Transparency of legal costs required, but not a panacea


LEGAL OPINION:Although the Legal Costs Working Group’s report of 2005 favoured greater transparency of legal costs, the Competition Authority report of 2006 expressed its reservations. It argued that if cost awards were published, they could become a target for lawyers in the issuance of their bills and could inflate costs. It said transparency could “facilitate collusive behaviour in a market”.

The Legal Services Bill keeps the parties’ identities secret in legal costs adjudications where clients challenge their own lawyers’ bills. More significantly – the Bill prescribes that all cost adjudication hearings shall be held in camera. However, our Constitution states that “justice shall . . . save in such special and limited cases . . . be administered in public”. What compelling case is there to suspend the open justice principle for the adjudication of lawyers’ fees?

In 1998 the Supreme Court affirmed the right of The Irish Times contemporaneously to report on court proceedings. Justice Ronan Keane said: “Justice must be administered in public, not in order to satisfy the merely prurient or mindlessly inquisitive, but because, if it were not so, an essential feature of a democratic society would be missing.”

In a 1984 paper, Prof John Leubsdorf of Boston University, argued that the necessity for legal bills to be evaluated in open court, the practice in the US, may be one reason why American lawyers don’t lobby for a “loser pays” system, referred to as the English Rule, and generally applicable in Ireland.

In fact, different interpretations of what is meant by the term “costs” have caused confusion historically. In Britain, a 1278 Statute of Gloucester allowed the recovery by a winning plaintiff of the “cost of his writ”. This was liberally interpreted to include lawyers’ fees as well – according to a 1928 paper by Yale professor Albert Goodhart. This rule was followed in 1607 by a statute allowing winning defendants to also recover lawyers’ fees. Thus, according to Goddard, the recoverability of costs was primarily affected by statutes.

In 1966, the US Supreme Court, in a two-to-one decision, ruled that “costs” recoverable by statute in a particular type of court action did not include lawyers’ fees. Shouldn’t clarity therefore be given to the terms “costs” and “determinations” in the Bill?

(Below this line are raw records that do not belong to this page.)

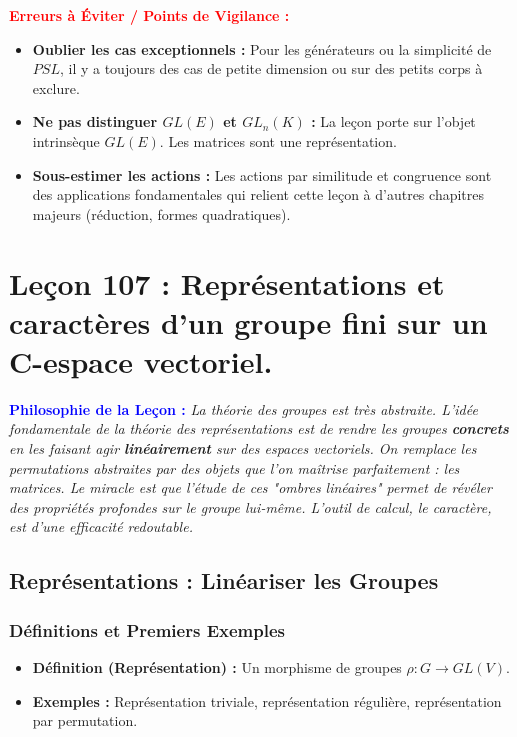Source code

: \documentclass[12pt, a4paper, parskip=full]{report}
\theoremstyle{agregstyle}
\newenvironment{philosophie}
  {\par\medskip\noindent\begin{oframed}\noindent\textbf{\textcolor{blue}{Philosophie de la Leçon :}}\itshape}
  {\end{oframed}\par\medskip}
\newenvironment{erreurs}
  {\par\medskip\noindent\begin{oframed}\noindent\textbf{\textcolor{red}{Erreurs à Éviter / Points de Vigilance :}}}
  {\end{oframed}\par\medskip}
\begin{document}
\begin{erreurs}
    \begin{itemize}
        \item \textbf{Oublier les cas exceptionnels :} Pour les générateurs ou la simplicité de $PSL$, il y a toujours des cas de petite dimension ou sur des petits corps à exclure.
        \item \textbf{Ne pas distinguer $GL(E)$ et $GL_n(K)$ :} La leçon porte sur l'objet intrinsèque $GL(E)$. Les matrices sont une représentation.
        \item \textbf{Sous-estimer les actions :} Les actions par similitude et congruence sont des applications fondamentales qui relient cette leçon à d'autres chapitres majeurs (réduction, formes quadratiques).
    \end{itemize}
\end{erreurs}

\newpage
\chapter{Leçon 107 : Représentations et caractères d'un groupe fini sur un C-espace vectoriel.}

\begin{philosophie}
    La théorie des groupes est très abstraite. L'idée fondamentale de la théorie des représentations est de rendre les groupes \textbf{concrets} en les faisant agir \textbf{linéairement} sur des espaces vectoriels. On remplace les permutations abstraites par des objets que l'on maîtrise parfaitement : les matrices. Le miracle est que l'étude de ces "ombres linéaires" permet de révéler des propriétés profondes sur le groupe lui-même. L'outil de calcul, le caractère, est d'une efficacité redoutable.
\end{philosophie}

\section{Représentations : Linéariser les Groupes}
\subsection{Définitions et Premiers Exemples}
\begin{itemize}
    \item \textbf{Définition (Représentation) :} Un morphisme de groupes $\rho: G \to GL(V)$.
    \item \textbf{Exemples :} Représentation triviale, représentation régulière, représentation par permutation.
\end{itemize}
\end{document}
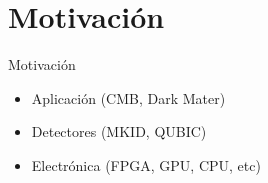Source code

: \documentclass[ignorenonframetext,12pt]{beamer}
\begin{document}
\section{Motivación}
\begin{frame}{Motivación}
				\begin{itemize}
								\item Aplicación (CMB, Dark Mater)
								\item Detectores (MKID, QUBIC)
								\item Electrónica (FPGA, GPU, CPU, etc)
				\end{itemize}

\end{frame}
\end{document}
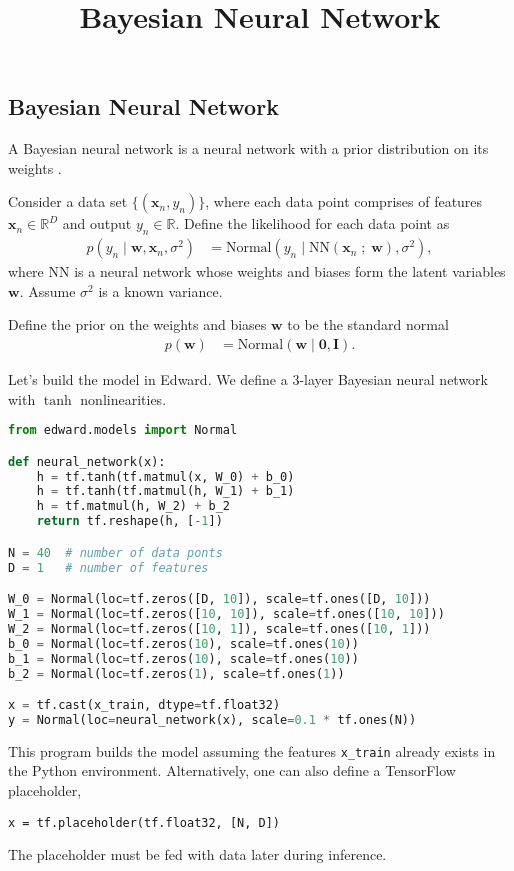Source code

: \title{Bayesian Neural Network}

\subsection{Bayesian Neural Network}

A Bayesian neural network is a neural network with a prior
distribution on its weights \citep{neal2012bayesian}.

Consider a data set $\{(\mathbf{x}_n, y_n)\}$, where each data point
comprises of features $\mathbf{x}_n\in\mathbb{R}^D$ and output
$y_n\in\mathbb{R}$. Define the likelihood for each data point as
\begin{align*}
  p(y_n \mid \mathbf{w}, \mathbf{x}_n, \sigma^2)
  &=
  \text{Normal}(y_n \mid \mathrm{NN}(\mathbf{x}_n\;;\;\mathbf{w}), \sigma^2),
\end{align*}
where $\mathrm{NN}$ is a neural network whose weights and biases form
the latent variables $\mathbf{w}$. Assume $\sigma^2$ is a
known variance.

Define the prior on the weights and biases $\mathbf{w}$ to be the standard normal
\begin{align*}
  p(\mathbf{w})
  &=
  \text{Normal}(\mathbf{w} \mid \mathbf{0}, \mathbf{I}).
\end{align*}

Let's build the model in Edward. We define a 3-layer Bayesian neural
network with $\tanh$ nonlinearities.
\begin{lstlisting}[language=Python]
from edward.models import Normal

def neural_network(x):
    h = tf.tanh(tf.matmul(x, W_0) + b_0)
    h = tf.tanh(tf.matmul(h, W_1) + b_1)
    h = tf.matmul(h, W_2) + b_2
    return tf.reshape(h, [-1])

N = 40  # number of data ponts
D = 1   # number of features

W_0 = Normal(loc=tf.zeros([D, 10]), scale=tf.ones([D, 10]))
W_1 = Normal(loc=tf.zeros([10, 10]), scale=tf.ones([10, 10]))
W_2 = Normal(loc=tf.zeros([10, 1]), scale=tf.ones([10, 1]))
b_0 = Normal(loc=tf.zeros(10), scale=tf.ones(10))
b_1 = Normal(loc=tf.zeros(10), scale=tf.ones(10))
b_2 = Normal(loc=tf.zeros(1), scale=tf.ones(1))

x = tf.cast(x_train, dtype=tf.float32)
y = Normal(loc=neural_network(x), scale=0.1 * tf.ones(N))
\end{lstlisting}
This program builds the model assuming the features \texttt{x\_train}
already exists in the Python environment. Alternatively, one can also
define a TensorFlow placeholder,
\begin{lstlisting}
x = tf.placeholder(tf.float32, [N, D])
\end{lstlisting}
The placeholder must be fed with data later during inference.

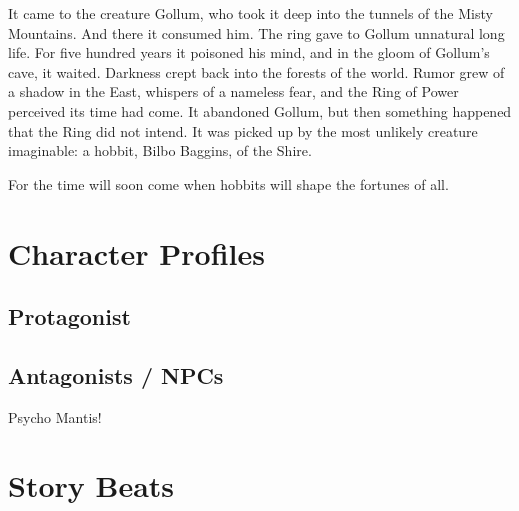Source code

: It came to the creature Gollum, who took it deep into the tunnels of the Misty Mountains. And there it consumed him. The ring gave to Gollum unnatural long life. For five hundred years it poisoned his mind, and in the gloom of Gollum’s cave, it waited. Darkness crept back into the forests of the world. Rumor grew of a shadow in the East, whispers of a nameless fear, and the Ring of Power perceived its time had come. It abandoned Gollum, but then something happened that the Ring did not intend. It was picked up by the most unlikely creature imaginable: a hobbit, Bilbo Baggins, of the Shire.

For the time will soon come when hobbits will shape the fortunes of all.

\section{Character Profiles}

\subsection{Protagonist}

\lipsum[11-12]

\subsection{Antagonists / NPCs}

Psycho Mantis!

\lipsum[13]

\section{Story Beats}

\lipsum[14-20]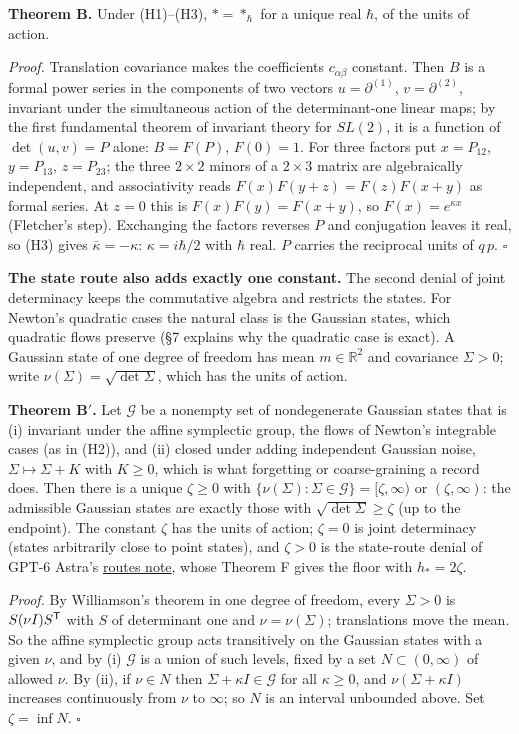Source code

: \documentclass[11pt,a4paper]{article}
\begin{document}
\textbf{Theorem B.} Under (H1)--(H3), \(*=*_\hbar\) for a unique real
\(\hbar\), of the units of action.

\emph{Proof.} Translation covariance makes the coefficients
\(c_{\alpha\beta}\) constant. Then \(B\) is a formal power series in the
components of two vectors \(u=\partial^{(1)}\), \(v=\partial^{(2)}\),
invariant under the simultaneous action of the determinant-one linear
maps; by the first fundamental theorem of invariant theory for
\(SL(2)\), it is a function of \(\det(u,v)=P\) alone: \(B=F(P)\),
\(F(0)=1\). For three factors put \(x=P_{12}\), \(y=P_{13}\),
\(z=P_{23}\); the three \(2\times2\) minors of a \(2\times3\) matrix are
algebraically independent, and associativity reads
\(F(x)F(y+z)=F(z)F(x+y)\) as formal series. At \(z=0\) this is
\(F(x)F(y)=F(x+y)\), so \(F(x)=e^{\kappa x}\) (Fletcher's step).
Exchanging the factors reverses \(P\) and conjugation leaves it real, so
(H3) gives \(\bar\kappa=-\kappa\): \(\kappa=i\hbar/2\) with \(\hbar\)
real. \(P\) carries the reciprocal units of \(q\,p\). \(\square\)

\textbf{The state route also adds exactly one constant.} The second
denial of joint determinacy keeps the commutative algebra and restricts
the states. For Newton's quadratic cases the natural class is the
Gaussian states, which quadratic flows preserve (§7 explains why the
quadratic case is exact). A Gaussian state of one degree of freedom has
mean \(m\in\mathbb R^2\) and covariance \(\Sigma>0\); write
\(\nu(\Sigma)=\sqrt{\det\Sigma}\), which has the units of action.

\textbf{Theorem B\('\).} Let \(\mathcal G\) be a nonempty set of
nondegenerate Gaussian states that is (i) invariant under the affine
symplectic group, the flows of Newton's integrable cases (as in (H2)),
and (ii) closed under adding independent Gaussian noise,
\(\Sigma\mapsto\Sigma+K\) with \(K\ge0\), which is what forgetting or
coarse-graining a record does. Then there is a unique \(\zeta\ge0\) with
\(\{\nu(\Sigma):\Sigma\in\mathcal G\}=[\zeta,\infty)\) or
\((\zeta,\infty)\): the admissible Gaussian states are exactly those
with \(\sqrt{\det\Sigma}\ge\zeta\) (up to the endpoint). The constant
\(\zeta\) has the units of action; \(\zeta=0\) is joint determinacy
(states arbitrarily close to point states), and \(\zeta>0\) is the
state-route denial of GPT-6 Astra's
\href{newton-indeterminacy-routes.md}{routes note}, whose Theorem F
gives the floor with \(h_*=2\zeta\).

\emph{Proof.} By Williamson's theorem in one degree of freedom, every
\(\Sigma>0\) is \(S(\nu I)S^{\sf T}\) with \(S\) of determinant one and
\(\nu=\nu(\Sigma)\); translations move the mean. So the affine
symplectic group acts transitively on the Gaussian states with a given
\(\nu\), and by (i) \(\mathcal G\) is a union of such levels, fixed by a
set \(N\subset(0,\infty)\) of allowed \(\nu\). By (ii), if \(\nu\in N\)
then \(\Sigma+\kappa I\in\mathcal G\) for all \(\kappa\ge0\), and
\(\nu(\Sigma+\kappa I)\) increases continuously from \(\nu\) to
\(\infty\); so \(N\) is an interval unbounded above. Set
\(\zeta=\inf N\). \(\square\)
\end{document}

In February the president of the High Court Mr Justice Nicholas Kearns said that the constitutional right to access to the courts was threatened “when the cost of going to court . . . becomes or remains prohibitive”. Shouldn’t the Government therefore take steps to reduce legal costs?

Let’s look at some reforms that are not in the Bill: 1. No requirement that barristers could be accessed directly by litigants without restrictions and be allowed to advertise the price of their services openly. 2. No prohibition on the withholding of a client’s file. Each of these reforms was recommended by the Competition Authority, subject to advertising being neither disreputable or in bad taste. 3. No increase in the jurisdiction limit of the Circuit Court – it remains stuck in the punt era – being the equivalent of IR£30,000 (€38,092). A statute allowing increased limits for our lower courts was passed in 2002 but never implemented. Should an independent body set the monetary limits of the lower courts to avoid disproportionate representation by lawyers with associated costs?

The chairman of the Fair Trade Commission in its 1990 report said that under an English Rule system “usual market forces cannot operate”, and that “the problems for those of moderate means will persist”.

We should consider the reform adopted in New Zealand in 2000 that requires winning litigants to pay a third of their own costs, thus incentivising the curtailment of costs and, according to the 2010 Jackson report in Britain, virtually eliminating the need for satellite litigation over costs. This approach would reduce the enmity between parties, and the stress borne by winners as well as losers from the threat of an adverse cost award. New Zealand is in 17th place on the 2012 World Bank index of countries for “ease of enforcing contracts”, compared to Ireland’s 63rd position.

The Government may be conflicted in taking steps to lower legal costs for two reasons. First, it receives a large share of legal fees via taxes – 23 per cent VAT, 6 per cent stamp duty and high marginal income tax on lawyers’ fees. Second, lower legal costs could demand greater employment of judges, which would burden the State with considerable expense. At a conference in Australia in 2010, Chief Justice Mrs Susan Denham detailed the employment of judges in 15 European countries. Of this list, Ireland had the lowest number of judges per capita, by far. However, lower legal costs could result in greater employment for lawyers, assist competitiveness and enhance our GDP.